I’m not kidding when I say these are some of the best cookies I’ve ever had. They’ve been tested by my family and friends, and no one believes me when I tell them they are made with completely real and nourishing ingredients. The base is almond flour and arrowroot flour, which together form a perfectly rich but not too dense texture. Almond butter and coconut oil keep the cookies moist and buttery, and coconut sugar adds a delicious caramel flavor and chewy texture, similar to brown sugar.
Aside from their amazing taste, these cookies also boast some awesome health benefits! They’re low in sugar and grain free, meaning they won’t spike your glucose levels, and with healthy fats from coconut oil and almonds, they make the perfect snack.
The BEST part about these cookies is easily the dark chocolate chunks. Believe me when I say using them does make a huge difference from using normal chocolate chips. My absolute favorite dark chocolate to use is this one from eatingEVOLVED. It’s rich and has the most delicious deep cacao flavor, which is perfectly balanced by the slight sweetness of coconut sugar. Lastly the cookies are topped with flaky sea salt, which contrasts so well with the flavor of the cookie. All in all, you need these cookies in your life, so go make them now!
- 2 cups almond flour
- ½ cup arrowroot flour/starch
- 1 cup coconut sugar
- ½ cup coconut oil, melted
- ½ cup almond butter (natural works best, without any added sugars or oils)

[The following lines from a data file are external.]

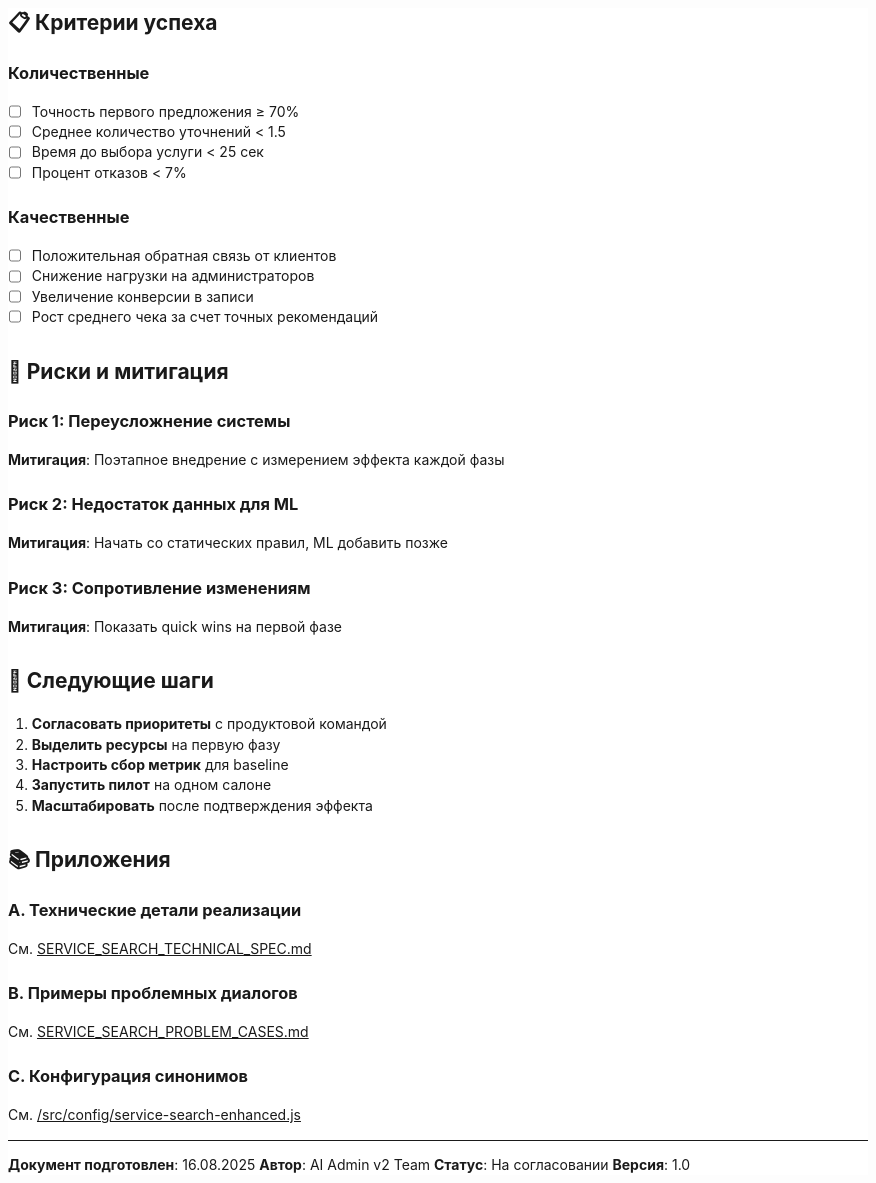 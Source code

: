## 📋 Критерии успеха

### Количественные
- [ ] Точность первого предложения ≥ 70%
- [ ] Среднее количество уточнений < 1.5
- [ ] Время до выбора услуги < 25 сек
- [ ] Процент отказов < 7%

### Качественные
- [ ] Положительная обратная связь от клиентов
- [ ] Снижение нагрузки на администраторов
- [ ] Увеличение конверсии в записи
- [ ] Рост среднего чека за счет точных рекомендаций

## 🚦 Риски и митигация

### Риск 1: Переусложнение системы
**Митигация**: Поэтапное внедрение с измерением эффекта каждой фазы

### Риск 2: Недостаток данных для ML
**Митигация**: Начать со статических правил, ML добавить позже

### Риск 3: Сопротивление изменениям
**Митигация**: Показать quick wins на первой фазе

## 📌 Следующие шаги

1. **Согласовать приоритеты** с продуктовой командой
2. **Выделить ресурсы** на первую фазу
3. **Настроить сбор метрик** для baseline
4. **Запустить пилот** на одном салоне
5. **Масштабировать** после подтверждения эффекта

## 📚 Приложения

### A. Технические детали реализации
См. [SERVICE_SEARCH_TECHNICAL_SPEC.md](./SERVICE_SEARCH_TECHNICAL_SPEC.md)

### B. Примеры проблемных диалогов
См. [SERVICE_SEARCH_PROBLEM_CASES.md](./SERVICE_SEARCH_PROBLEM_CASES.md)

### C. Конфигурация синонимов
См. [/src/config/service-search-enhanced.js](../src/config/service-search-enhanced.js)

---

**Документ подготовлен**: 16.08.2025
**Автор**: AI Admin v2 Team
**Статус**: На согласовании
**Версия**: 1.0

- 2 flax eggs (2 tbsp ground flaxseed + 6 tbsp water)
- 1 tsp baking soda
- 2 tsp vanilla
- ½ tsp salt
- 1 bar eatingEVOLVED Signature Dark Chocolate (or about 2.5 oz dark chocolate)
- Preheat the oven to 350 degrees F and line two baking sheets with parchment paper.
- Begin by making the flax eggs. Combine the ground flax seed with the water in a glass or small bowl and let sit for at least five minutes to thicken.
- Next melt the coconut oil in the microwave or on the stove and set aside. It needs time to cool while melted so it doesn't solidify when combined with the other ingredients.
- Add the almond flour, arrowroot flour, baking soda, and salt to a large mixing bowl. Whisk until combined.
- Whisk together the coconut sugar, melted coconut oil, almond butter, flax eggs, and vanilla in another mixing bowl, then add the wet mixture to the dry ingredients. Mix together until well combined.
- Roughly chop or break the dark chocolate into chunks, and mix them into the dough.
- Use a small scoop to place 12 cookies on each baking sheet. They will spread, so make sure there is about 2 inches between each cookie. Bake for 12-14 minutes. When the cookies are done, let them cool for a few minutes on the baking sheet, then transfer to cooling racks to let them cool completely.
Store the cookies in an airtight container at room temperature.